**Task to carry out:**
Using the data below, show every line where the word "высшее" occurs.

── Records to process

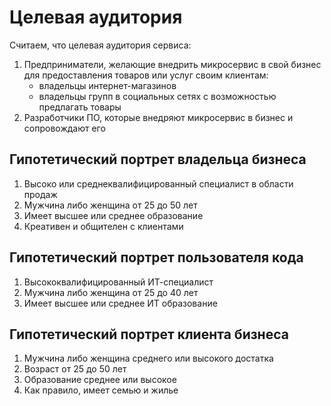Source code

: # Целевая аудитория

Считаем, что целевая аудитория сервиса:

1. Предприниматели, желающие внедрить микросервис в свой 
бизнес для предоставления товаров или услуг своим клиентам:
   - владельцы интернет-магазинов
   - владельцы групп в социальных сетях с возможностью предлагать товары
2. Разработчики ПО, которые внедряют микросервис в бизнес и сопровождают его

## Гипотетический портрет владельца бизнеса

1. Высоко или среднеквалифицированный специалист в области продаж
2. Мужчина либо женщина от 25 до 50 лет
3. Имеет высшее или среднее образование
4. Креативен и общителен с клиентами

## Гипотетический портрет пользователя кода

1. Высококвалифицированный ИТ-специалист
2. Мужчина либо женщина от 25 до 40 лет
3. Имеет высшее или среднее ИТ образование

## Гипотетический портрет клиента бизнеса

1. Мужчина либо женщина среднего или высокого достатка
2. Возраст от 25 до 50 лет
3. Образование среднее или высокое
4. Как правило, имеет семью и жилье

────

**Reply:**
3. Имеет высшее или среднее образование
3. Имеет высшее или среднее ИТ образование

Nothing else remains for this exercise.